WHO IS ELIGIBLE FOR REGIONAL CENTER SERVICES?

Eligibility: To be considered eligible, a disability must have originated before the age of 18, be likely to continue indefinitely, and constitute a substantial hándicap in 3 or more major life areas.

Eligible Conditions:

  • Intellectual Disability: Significant deficits in general intellectual functioning (generally an IQ of 70 or below) and significant deficits in adaptive functioning.

  • Cerebral Palsy: A neurological condition occurring from birth or early infancy resulting in an inability to voluntarily control muscular activity, and resulting in significant deficits in motor and adaptive functioning and/or cognitive abilities.

  • Epilepsy: A disorder of the central nervous system in which the major symptoms are seizures.

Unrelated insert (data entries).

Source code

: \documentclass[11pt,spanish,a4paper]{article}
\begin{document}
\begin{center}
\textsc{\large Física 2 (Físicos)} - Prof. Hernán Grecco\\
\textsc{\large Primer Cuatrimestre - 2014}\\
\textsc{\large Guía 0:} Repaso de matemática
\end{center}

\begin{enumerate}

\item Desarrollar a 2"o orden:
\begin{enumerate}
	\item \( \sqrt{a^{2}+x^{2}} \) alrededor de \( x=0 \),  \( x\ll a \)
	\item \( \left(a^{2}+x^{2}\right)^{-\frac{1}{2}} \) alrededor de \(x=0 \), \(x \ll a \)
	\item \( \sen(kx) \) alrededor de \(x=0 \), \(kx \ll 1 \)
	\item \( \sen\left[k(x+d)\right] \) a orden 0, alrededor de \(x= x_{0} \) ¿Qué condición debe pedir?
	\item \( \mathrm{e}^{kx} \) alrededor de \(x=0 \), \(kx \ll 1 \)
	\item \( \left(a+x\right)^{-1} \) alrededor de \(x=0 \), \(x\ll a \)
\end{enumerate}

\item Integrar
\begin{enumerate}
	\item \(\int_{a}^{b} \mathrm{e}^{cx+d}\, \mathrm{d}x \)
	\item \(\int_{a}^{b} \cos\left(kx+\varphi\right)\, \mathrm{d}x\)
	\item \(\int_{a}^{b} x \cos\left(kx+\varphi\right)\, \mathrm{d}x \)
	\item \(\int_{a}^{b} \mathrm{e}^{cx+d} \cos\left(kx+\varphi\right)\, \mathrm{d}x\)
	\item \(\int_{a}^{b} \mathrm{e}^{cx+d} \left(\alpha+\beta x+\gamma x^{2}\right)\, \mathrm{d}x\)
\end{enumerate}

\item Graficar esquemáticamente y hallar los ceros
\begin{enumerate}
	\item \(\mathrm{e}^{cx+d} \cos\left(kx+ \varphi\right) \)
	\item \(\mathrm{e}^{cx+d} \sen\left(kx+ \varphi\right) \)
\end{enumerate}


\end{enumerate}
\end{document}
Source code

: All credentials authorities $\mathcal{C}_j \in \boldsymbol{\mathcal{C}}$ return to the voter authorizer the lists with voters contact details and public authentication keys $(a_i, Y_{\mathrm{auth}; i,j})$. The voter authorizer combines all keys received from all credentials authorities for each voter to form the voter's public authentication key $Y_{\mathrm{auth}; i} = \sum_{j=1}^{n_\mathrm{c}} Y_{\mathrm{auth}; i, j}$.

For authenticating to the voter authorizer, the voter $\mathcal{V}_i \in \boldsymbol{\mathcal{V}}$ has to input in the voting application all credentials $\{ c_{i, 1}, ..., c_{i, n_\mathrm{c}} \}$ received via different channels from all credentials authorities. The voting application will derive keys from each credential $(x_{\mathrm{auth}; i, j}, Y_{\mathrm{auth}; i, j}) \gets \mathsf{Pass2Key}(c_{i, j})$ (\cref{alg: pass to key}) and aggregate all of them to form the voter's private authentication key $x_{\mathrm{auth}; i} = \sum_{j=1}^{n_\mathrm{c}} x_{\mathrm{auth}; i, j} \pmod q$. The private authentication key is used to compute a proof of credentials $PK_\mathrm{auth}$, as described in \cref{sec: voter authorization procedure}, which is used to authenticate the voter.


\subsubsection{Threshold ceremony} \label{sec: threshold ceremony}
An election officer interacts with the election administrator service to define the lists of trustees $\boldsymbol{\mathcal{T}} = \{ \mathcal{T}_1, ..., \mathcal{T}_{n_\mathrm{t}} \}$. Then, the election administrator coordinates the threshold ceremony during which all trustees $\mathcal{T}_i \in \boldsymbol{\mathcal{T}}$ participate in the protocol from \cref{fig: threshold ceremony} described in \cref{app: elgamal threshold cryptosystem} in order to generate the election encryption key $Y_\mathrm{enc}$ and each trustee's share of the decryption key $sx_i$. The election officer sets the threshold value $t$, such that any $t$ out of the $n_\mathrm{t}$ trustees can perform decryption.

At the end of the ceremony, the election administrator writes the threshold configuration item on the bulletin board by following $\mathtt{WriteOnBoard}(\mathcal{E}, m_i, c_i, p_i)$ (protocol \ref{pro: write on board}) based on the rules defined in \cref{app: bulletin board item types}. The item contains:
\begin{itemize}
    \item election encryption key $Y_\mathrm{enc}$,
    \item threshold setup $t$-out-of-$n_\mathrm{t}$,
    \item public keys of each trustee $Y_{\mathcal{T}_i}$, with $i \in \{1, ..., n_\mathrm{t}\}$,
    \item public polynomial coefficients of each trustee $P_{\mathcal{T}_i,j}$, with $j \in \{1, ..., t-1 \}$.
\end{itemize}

Eligibility is based on a seizure disorder that is uncontrolled or poorly controlled, despite medical compliance and medical intervention.

  • Autism: A syndrome characterized by impairments in social interaction (withdrawal, failure to engage in interaction with peers or adults), impaired nonverbal communication skills, and the inability to develop and maintain relationships. Individuals may engage in repetitive behaviors or a limited repertoire of activities.

  • Fifth Condition: This category includes disabling conditions found to be closely related to intellectual disability or requiring treatment similar to that required for individuals with intellectual disability.

How to apply for services?

Go to SARC.org

What is Respite?

Respite Care – Keeping Families Together

Respite care provides a break for caregivers and families. It is a service in which temporary care is provided to children or adults with disabilities. Respite care can occur for any length of time, depending on the needs of the family and available resources. Finding someone qualified to care for your loved one can be overwhelming. The care of a family member with multiple and severe physical disabilities is a 24-hour-a-day commitment. Most often respite care takes place in the families own home where professional care- givers provide an opportunity for parents to have some time to themselves to shop, to visit the dentist or doctor, or to spend time with other children or a spouse. In addition to providing direct relief, respite has added benefits for families, including:

Relaxation. Respite gives families peace of mind, helps them relax, and renews their humor and their energy;

Enjoyment. Respite allows families to enjoy favorite pastimes and pursue new activities;

Stability. Respite improves the family’s ability to cope with daily responsibilities and maintain stability during crisis;

Preservation. Respite helps preserve the family unit and lessens the pressures that might lead to institutionalization, divorce, neglect, and child abuse;

Involvement. Respite allows families to become involved in community activities and to feel less isolated;

Time Off. Respite allows families to spend time together and alone; and

Enrichment. Respite makes it possible for family members to establish individual identities and enrich their own growth and development.


Who do I contact if have other questions?

For other questions about respite please call or email Stable Life Services. Phone messages and emails can be left 24 hours a day, 365 days a year, and are usually returned within one business day.

Title 17 Regulations overview.

Respite is a vendored service through state regional centers and is overseen by the Department of Developmental Services, under CCR Title 17, Sections 56780 – 56802.

Service Definition:

In-home respite services means the intermittent or regularly scheduled temporary non-medical care and supervision provided in the client’s own home, for a regional center client who resides with a family member. These services are designed to do all of the following:

  • Assist family members in maintaining the client at home.

  • Provide appropriate care and supervision to ensure the client’s safety in the absence of family members.

  • Relieve family members from the constantly demanding responsibility of caring for the client.

  • Attend to the client’s basic self-help needs and other activities of daily living including interaction, socialization, and continuation of usual daily routines which would ordinarily be performed by the family members.